The ruins of St Andrews Cathedral viewed from St Rule’s Tower, © HES
Religious buildings stand as important confessional statements within both the rural and urban environment. Monumental cathedrals such as Glasgow or the ruins of St Andrews are evocative reminders of the complex liturgies and ceremonies that were associated with the medieval mystery of the mass. At the Reformation, some cathedrals, like St Andrews and Elgin, were abandoned for local parish churches which were more suitable for the more intimate arrangements required for preaching in the Reformed Kirk. The cathedral at Glasgow was abandoned before being divided into several separate churches. At a parochial level the buildings were reconfigured and where there was a chancel it was frequently abandoned, often becoming a burial aisle. These were structural alterations that were not always successful in their attempts to reorganise the ritual space that had been constructed for different confessional practices. As Burns noted: ‘What a poor pimping business is a Presbyterian place of worship! Dirty, narrow, squalid: stuck in a corner of old popish grandeur such as Linlithgow’.
The restoration of churches, such as Haddington and Stirling in the twentieth century, has recreated to some extent the medieval appearance of these buildings, and something of their Catholic grandeur. This has, however, been at the expense of the more recent Reformed church interior which has been regarded as an intrusion. The 17th-century sectarianism which divided the parish church of Holy Rood in Stirling is now only a matter of historical and photograph record, rather than an archaeological and architectural statement. Here, then, a heritage concern for the original and most ancient form of the building has resulted in the erasure of direct and tangible reminders of the Reformation history of these buildings and the communities to which they relate.
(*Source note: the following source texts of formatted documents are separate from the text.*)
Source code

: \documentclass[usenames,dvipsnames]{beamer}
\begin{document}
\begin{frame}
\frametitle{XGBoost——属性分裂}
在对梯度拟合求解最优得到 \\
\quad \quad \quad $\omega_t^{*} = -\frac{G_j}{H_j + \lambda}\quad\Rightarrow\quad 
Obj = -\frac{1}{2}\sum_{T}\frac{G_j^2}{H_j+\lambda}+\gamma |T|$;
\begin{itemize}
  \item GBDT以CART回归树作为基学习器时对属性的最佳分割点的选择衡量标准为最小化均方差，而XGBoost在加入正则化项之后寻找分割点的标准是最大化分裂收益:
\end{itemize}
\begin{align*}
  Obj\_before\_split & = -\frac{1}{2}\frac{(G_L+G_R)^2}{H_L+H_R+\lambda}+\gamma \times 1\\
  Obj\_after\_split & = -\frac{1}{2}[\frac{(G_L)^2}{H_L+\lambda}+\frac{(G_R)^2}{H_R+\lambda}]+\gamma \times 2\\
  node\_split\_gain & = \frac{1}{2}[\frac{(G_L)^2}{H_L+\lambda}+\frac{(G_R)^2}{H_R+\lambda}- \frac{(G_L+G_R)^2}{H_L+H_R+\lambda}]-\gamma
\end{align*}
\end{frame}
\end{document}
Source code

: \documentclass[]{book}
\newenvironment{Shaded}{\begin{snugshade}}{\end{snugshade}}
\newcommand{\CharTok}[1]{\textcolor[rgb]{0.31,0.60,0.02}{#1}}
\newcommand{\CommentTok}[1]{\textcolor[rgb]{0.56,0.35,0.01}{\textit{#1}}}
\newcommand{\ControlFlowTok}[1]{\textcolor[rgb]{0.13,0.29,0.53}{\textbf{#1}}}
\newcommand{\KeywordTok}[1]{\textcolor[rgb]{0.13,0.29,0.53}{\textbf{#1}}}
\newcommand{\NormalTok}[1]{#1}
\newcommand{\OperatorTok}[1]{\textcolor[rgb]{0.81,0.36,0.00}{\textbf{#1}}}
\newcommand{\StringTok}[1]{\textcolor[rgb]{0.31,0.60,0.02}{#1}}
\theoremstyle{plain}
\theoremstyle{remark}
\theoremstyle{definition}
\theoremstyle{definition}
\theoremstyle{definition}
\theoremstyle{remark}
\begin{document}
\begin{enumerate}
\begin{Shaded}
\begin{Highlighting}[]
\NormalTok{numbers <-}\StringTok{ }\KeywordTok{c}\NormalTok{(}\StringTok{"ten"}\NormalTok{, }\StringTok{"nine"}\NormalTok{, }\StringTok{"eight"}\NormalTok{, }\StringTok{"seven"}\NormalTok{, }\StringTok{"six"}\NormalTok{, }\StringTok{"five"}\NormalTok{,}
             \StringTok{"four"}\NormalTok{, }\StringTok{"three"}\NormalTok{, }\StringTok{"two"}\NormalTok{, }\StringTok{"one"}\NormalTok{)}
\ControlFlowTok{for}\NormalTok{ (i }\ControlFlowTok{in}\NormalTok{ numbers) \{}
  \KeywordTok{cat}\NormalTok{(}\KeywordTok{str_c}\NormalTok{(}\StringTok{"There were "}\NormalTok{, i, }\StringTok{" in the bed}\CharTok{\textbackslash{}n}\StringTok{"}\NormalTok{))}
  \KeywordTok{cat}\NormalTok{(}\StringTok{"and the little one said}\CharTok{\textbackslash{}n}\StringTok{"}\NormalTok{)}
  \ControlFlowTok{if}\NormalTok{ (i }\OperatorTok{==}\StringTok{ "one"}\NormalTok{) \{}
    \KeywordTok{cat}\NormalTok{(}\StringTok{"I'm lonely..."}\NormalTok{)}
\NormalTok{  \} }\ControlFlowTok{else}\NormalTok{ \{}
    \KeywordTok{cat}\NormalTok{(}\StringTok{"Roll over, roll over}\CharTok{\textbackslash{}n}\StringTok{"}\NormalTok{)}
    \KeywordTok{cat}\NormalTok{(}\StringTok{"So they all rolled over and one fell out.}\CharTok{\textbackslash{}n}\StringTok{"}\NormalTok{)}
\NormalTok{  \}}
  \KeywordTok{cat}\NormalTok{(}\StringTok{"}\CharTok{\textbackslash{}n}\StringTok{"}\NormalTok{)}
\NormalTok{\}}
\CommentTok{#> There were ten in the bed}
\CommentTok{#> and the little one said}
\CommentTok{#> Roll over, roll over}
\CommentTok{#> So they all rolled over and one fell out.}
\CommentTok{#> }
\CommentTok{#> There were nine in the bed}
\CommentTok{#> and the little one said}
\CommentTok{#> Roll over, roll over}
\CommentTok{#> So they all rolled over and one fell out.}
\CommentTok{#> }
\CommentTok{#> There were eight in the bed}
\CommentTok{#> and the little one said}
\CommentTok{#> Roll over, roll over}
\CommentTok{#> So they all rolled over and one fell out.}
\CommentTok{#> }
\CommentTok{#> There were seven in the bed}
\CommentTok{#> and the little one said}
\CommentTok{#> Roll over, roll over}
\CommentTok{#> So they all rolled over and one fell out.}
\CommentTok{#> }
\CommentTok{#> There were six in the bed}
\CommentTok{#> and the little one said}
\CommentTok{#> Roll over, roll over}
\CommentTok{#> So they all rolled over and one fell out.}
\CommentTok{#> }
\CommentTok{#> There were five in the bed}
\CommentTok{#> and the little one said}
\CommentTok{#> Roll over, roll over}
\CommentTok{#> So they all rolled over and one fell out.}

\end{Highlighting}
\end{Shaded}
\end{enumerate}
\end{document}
Churches have, of course, been transformed in more recent times as well: Al-Furqan Mosque in Glasgow and Dundee Central Mosque were established in former churches while, in Edinburgh, the United Free Church of Scotland building in Queensferry Road, Blackhall, became a mosque in 2009. Some structural elements commonly found in churches, such as galleries, translate well across faiths, but other features need to be altered, adapted, removed or added to meet new religious purposes.
The evolution and adaptation of such buildings to meet the demands of different denominations and faiths speaks to Scotland’s complex religious history and these buildings have a place in the histories and ongoing stories of many groups within Scottish society. These buildings have played a prominent role in key social, religious and political changes in the modern Scottish past and they have much to tell about still-resonant historical conflicts and differences between groups. But they also speak of shared spaces, beliefs, traditions and practices and of commonality, co-existence and creative adaptation.